Девушка в синем - Нина Александровна Тихонова
Шрифт:
Интервал:
Закладка:
Работали мы утром, днем и вечером. Уходя из студии на перерыв, мы оставляли в ней Розеллу. Когда мы возвращались, она все еще делала бесконечные фуэте! Ее физическая выносливость и трудоспособность были феноменальными. Тогда еще трудно было судить об ее артистических возможностях. Они не преминули вскоре проявиться, и Розелла Хайтауэр прославилась на весь мир как одна из самых выдающихся балетных артисток своего времени.
В разгар репетиций приехала Алисия Маркова[215]. В труппе имелось немало балерин, и удивить нас было трудно. Тем не менее все разразились аплодисментами, когда на репетиции она прошла в полную силу па-де-де из «Лебединого озера».
Первой новинкой был балет «Парижское веселье» на музыку Оффенбаха. Сам Мясин в роли Бразильянца остался незабываем и неподражаем.

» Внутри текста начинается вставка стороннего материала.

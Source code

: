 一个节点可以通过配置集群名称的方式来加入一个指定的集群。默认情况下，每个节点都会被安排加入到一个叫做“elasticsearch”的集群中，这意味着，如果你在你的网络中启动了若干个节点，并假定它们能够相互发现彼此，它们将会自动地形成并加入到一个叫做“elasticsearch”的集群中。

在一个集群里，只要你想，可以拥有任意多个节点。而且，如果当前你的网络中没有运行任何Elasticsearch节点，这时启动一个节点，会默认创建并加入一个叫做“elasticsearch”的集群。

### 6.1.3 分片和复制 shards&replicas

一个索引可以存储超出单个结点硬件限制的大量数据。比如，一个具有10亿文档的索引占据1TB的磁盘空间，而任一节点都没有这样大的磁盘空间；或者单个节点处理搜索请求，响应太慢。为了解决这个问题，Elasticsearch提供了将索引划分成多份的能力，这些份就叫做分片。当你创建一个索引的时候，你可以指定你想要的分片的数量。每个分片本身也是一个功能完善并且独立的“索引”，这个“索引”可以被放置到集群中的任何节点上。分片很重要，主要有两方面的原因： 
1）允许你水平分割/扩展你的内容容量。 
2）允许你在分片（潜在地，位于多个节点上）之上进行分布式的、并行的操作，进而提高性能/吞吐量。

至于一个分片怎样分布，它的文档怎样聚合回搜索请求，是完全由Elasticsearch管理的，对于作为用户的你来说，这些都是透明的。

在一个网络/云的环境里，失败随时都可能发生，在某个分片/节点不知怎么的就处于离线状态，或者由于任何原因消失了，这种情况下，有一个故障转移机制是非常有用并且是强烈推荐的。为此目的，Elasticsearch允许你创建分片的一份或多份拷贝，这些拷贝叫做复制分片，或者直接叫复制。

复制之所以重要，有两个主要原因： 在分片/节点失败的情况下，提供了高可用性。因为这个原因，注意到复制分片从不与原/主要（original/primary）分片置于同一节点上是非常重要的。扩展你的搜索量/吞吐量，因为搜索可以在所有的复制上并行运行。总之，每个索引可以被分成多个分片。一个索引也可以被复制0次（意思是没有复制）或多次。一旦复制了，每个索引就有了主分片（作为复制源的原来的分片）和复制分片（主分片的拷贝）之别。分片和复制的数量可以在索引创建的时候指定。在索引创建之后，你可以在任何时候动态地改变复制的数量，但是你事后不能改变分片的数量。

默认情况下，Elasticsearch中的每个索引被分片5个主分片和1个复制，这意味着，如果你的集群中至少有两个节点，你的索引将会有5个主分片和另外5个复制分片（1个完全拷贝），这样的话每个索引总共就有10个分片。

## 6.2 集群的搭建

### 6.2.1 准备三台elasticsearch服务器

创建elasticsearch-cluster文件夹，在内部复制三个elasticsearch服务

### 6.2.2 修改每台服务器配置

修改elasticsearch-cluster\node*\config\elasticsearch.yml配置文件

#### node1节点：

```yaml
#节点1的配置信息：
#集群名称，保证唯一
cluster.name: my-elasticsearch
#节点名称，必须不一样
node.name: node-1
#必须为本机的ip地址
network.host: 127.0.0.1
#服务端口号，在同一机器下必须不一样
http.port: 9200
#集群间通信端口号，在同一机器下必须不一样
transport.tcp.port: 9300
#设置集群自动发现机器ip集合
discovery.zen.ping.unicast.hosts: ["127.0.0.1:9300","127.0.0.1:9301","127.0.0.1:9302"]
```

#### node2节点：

Премьера «Седьмой симфонии» Бетховена в постановке Мясина, состоявшаяся в мае 1938 года, стала событием, в ней он проявил огромное мастерство. Успех совершенно исключительный он по справедливости делил с Кристианом Бераром, который, оформляя этот балет, превзошел самого себя. После бесконечных оваций я изумилась, увидев Бебе, забившегося комочком в глубине кулисы в слезах. «Бебе! Что с вами?» — «Нина — нет, вы посмотрите, что они сделали с моими костюмами!!» Костюмы и впрямь еле держались на булавках и на «честном слове». Но это не было заметно для зрителей. Театральная костюмерша, знаменитая Каринская[216], для шитья костюмов «Симфонии» привезла из Парижа весь свой штат мастериц и расположилась в двух шагах от театра. Костюмов было множество. Времени — мало. Пока на сцене шла первая часть «Симфонии», в ателье дошивались костюмы следующей, и мастерицы бегом тащили их в театр. Если в тот вечер они еще не были крепко сшиты, то зато чудесно задрапированы и очень красивы. Бебе напрасно огорчался. Подобные случаи не так уж редки на театральных премьерах.

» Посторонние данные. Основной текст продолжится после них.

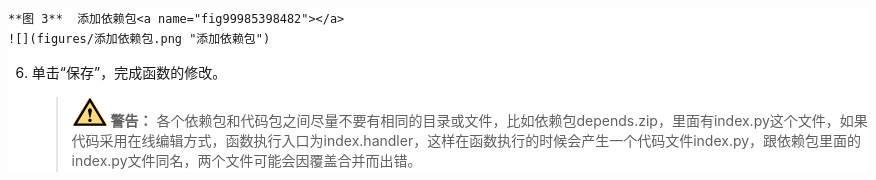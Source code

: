     **图 3**  添加依赖包<a name="fig99985398482"></a>  
    ![](figures/添加依赖包.png "添加依赖包")

6.  单击“保存”，完成函数的修改。

    >![](public_sys-resources/icon-warning.gif) **警告：** 
    >各个依赖包和代码包之间尽量不要有相同的目录或文件，比如依赖包depends.zip，里面有index.py这个文件，如果代码采用在线编辑方式，函数执行入口为index.handler，这样在函数执行的时候会产生一个代码文件index.py，跟依赖包里面的index.py文件同名，两个文件可能会因覆盖合并而出错。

В программе «Седьмой симфонии» значилось, что хореография ее бессюжетна. Это — грандиозная фреска природы и человечества. Сотворение мира — ее первая часть; человеческая скорбь — вторая; третья возносила в небесное пространство; четвертая снова низвергала на землю, где в вакханалии человечество истреблялось огнем.
Кроме «Седьмой симфонии» и «Парижского веселья» в репертуар вошли восстановленные балеты Фокина: «Сильфиды», «Шехеразада», «Призрак розы», «Карнавал», «Элементы», «Эльфы» и «Искушение любви». Кроме того, были возобновлены второй акт «Лебединого озера» и «Коппелия» с Александрой Даниловой, будто созданной для этого балета.

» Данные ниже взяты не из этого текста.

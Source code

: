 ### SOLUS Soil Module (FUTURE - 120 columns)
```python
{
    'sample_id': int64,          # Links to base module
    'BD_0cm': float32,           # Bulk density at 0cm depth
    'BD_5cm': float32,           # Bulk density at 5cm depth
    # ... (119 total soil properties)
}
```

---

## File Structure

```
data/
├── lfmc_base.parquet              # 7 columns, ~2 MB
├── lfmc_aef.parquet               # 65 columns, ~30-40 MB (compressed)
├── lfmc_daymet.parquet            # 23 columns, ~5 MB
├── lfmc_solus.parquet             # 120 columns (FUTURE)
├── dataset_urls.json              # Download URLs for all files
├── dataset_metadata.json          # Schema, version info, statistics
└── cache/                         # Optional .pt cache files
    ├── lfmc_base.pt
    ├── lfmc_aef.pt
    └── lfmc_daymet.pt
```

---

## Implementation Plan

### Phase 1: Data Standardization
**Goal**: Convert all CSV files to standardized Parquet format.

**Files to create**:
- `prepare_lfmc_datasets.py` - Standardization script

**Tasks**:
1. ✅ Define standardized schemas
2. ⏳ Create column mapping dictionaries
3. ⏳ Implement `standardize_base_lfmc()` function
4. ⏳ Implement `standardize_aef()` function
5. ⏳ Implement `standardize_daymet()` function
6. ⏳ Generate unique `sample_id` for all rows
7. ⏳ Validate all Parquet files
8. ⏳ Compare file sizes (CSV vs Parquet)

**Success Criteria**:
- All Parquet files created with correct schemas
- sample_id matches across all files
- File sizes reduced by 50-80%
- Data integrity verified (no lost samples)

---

Пасха 1938 года осталась в памяти. Расщедрившаяся дирекция возила всю труппу к Заутрене в русскую церковку в Ментоне.
Вскоре после Пасхи из Парижа пришла весть о кончине Шаляпина. В большом ателье возле нашего театра были поставлены декорации первого акта «Бориса Годунова», в них была отслужена торжественная панихида, на которой пел хор театра и присутствовала вся труппа. Было мучительно грустно. Вспоминая его в моем детстве, в Русской опере, на венчании его дочери Марфуши в соборе на рю Дарю, где он потрясал своды и души молящихся своим пением в церковном хоре, я обливалась слезами.
В Париже были устроены национальные похороны — случай совершенно исключительный. Обычно эта высшая честь оказывается только французским национальным героям и маршалам. Пятьдесят лет спустя, хлопотами Сергея Лифаря, на стене дома 22, авеню д’Еило, где жил и умер Федор Иванович, была открыта памятная доска.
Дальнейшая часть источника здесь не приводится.